University of Washington: Linguistics: Ling 573: Spring 2017: Deliverable #4

Ling 573 - Natural Language Processing Systems and Applications
Spring 2017
Deliverable #4: Final Summarization Systems
Code and Results due: May 28, 2017: 23:45
Final Report due: June 5, 2017: 17:00

Goals

In this deliverable, you will complete development of your summarization system. You will

Refine and finalize your end-to-end summarization system.
Improve content realization, for improved content or enhanced readability.
Exploit information from any source to improve your overall system.
Perform final evaluation on a held-out test set, involving new document corpora and new test topics.

System Enhancement

This final deliverable must include substantive enhancements beyond your baseline system and further extensions over your D3 system.

Content Realization

For this deliverable, one focus will be on improving your systems through enhanced content realization. Content realization can address:

sentence compression to remove extraneous content, either before or after content selection, or
sentence reformulation focussing on enhancing readability.

You may build on techniques presented in class, described in the reading list, and proposed in other research articles.

We will also be conducting a manual readability evaluation in addition to the ROUGE content scoring, to give improvements in this area due credit.

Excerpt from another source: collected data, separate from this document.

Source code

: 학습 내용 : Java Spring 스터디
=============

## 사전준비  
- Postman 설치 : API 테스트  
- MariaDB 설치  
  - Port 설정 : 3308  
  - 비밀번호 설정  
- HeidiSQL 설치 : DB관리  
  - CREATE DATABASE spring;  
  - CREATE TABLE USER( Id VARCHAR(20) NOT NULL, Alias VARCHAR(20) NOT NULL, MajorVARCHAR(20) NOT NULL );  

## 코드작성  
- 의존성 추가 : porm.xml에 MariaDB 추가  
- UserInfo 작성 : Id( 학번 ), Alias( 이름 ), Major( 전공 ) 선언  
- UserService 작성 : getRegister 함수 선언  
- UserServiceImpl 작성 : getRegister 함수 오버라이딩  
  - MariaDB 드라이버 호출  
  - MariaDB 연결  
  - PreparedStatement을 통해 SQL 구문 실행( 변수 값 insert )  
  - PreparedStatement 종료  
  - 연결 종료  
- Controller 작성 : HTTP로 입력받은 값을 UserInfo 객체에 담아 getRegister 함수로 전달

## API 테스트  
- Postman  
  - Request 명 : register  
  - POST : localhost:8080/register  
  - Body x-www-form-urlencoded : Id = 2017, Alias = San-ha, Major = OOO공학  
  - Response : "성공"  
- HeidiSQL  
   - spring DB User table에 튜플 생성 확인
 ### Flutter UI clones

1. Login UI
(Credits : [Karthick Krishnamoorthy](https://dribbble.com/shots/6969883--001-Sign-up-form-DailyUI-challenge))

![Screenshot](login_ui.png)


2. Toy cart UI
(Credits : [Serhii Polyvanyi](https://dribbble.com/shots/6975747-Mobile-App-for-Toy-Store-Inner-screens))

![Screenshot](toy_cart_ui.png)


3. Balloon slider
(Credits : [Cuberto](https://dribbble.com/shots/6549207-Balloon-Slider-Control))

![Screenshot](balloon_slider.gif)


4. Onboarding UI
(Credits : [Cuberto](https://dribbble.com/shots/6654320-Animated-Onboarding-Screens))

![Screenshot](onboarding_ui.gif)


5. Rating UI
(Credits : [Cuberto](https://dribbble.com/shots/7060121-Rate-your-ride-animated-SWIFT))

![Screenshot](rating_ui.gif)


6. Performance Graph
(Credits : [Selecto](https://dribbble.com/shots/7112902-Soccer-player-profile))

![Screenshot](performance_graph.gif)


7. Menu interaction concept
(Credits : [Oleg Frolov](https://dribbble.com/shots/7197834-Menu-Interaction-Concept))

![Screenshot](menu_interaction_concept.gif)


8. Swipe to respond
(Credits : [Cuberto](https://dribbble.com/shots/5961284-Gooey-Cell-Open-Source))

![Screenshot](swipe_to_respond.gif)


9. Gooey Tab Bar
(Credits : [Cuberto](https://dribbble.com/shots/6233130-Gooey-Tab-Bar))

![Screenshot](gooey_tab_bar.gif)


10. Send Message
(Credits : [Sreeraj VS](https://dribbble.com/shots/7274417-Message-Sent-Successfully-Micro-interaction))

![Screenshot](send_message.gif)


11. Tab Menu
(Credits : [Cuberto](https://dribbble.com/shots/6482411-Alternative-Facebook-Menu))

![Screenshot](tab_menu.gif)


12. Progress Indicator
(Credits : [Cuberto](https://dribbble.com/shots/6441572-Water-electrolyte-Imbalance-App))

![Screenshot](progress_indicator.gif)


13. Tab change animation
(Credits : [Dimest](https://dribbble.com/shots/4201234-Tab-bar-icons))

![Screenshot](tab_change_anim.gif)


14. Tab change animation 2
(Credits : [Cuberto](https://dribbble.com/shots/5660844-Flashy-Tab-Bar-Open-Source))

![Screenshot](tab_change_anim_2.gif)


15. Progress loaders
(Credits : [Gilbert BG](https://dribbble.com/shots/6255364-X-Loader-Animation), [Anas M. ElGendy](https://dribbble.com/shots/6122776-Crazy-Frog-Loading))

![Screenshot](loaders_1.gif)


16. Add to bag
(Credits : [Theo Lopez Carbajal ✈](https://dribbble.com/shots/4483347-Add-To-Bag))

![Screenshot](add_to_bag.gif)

High-level System Behavior

We will be focusing on the TAC (Text Analytics Conference) summarization shared task. Your system will:

Perform multi-document summarization:
- Over newswire document sets, where each set is associated with a topic, as specified below.
- For each document set:
  - Produce one high quality text summary.
Evaluate the summaries output by your system with respect to human model summaries, using the standard ROUGE metrics.

Document Sets

Document sets to be summarized are provided in NIST standard XML files, identifying a set of topics consisting of:

topic title,
(in some files) topic narrative,
docsetA, and
docsetB, where
- docsets provide sets of document ids, referring to documents in the AQUAINT, AQUAINT-2, and Gigaword (see below) corpora, available on patas.
- Document IDs specify:
  - publication source: e.g. APW, NYT
  - publication date: as YYYYMMDD
  - detail specifier: a digit sequence

NOTE: You should only evaluate your system on the the 'A' document sets. The 'B' sets were designed to evaluate so-called "update" summaries.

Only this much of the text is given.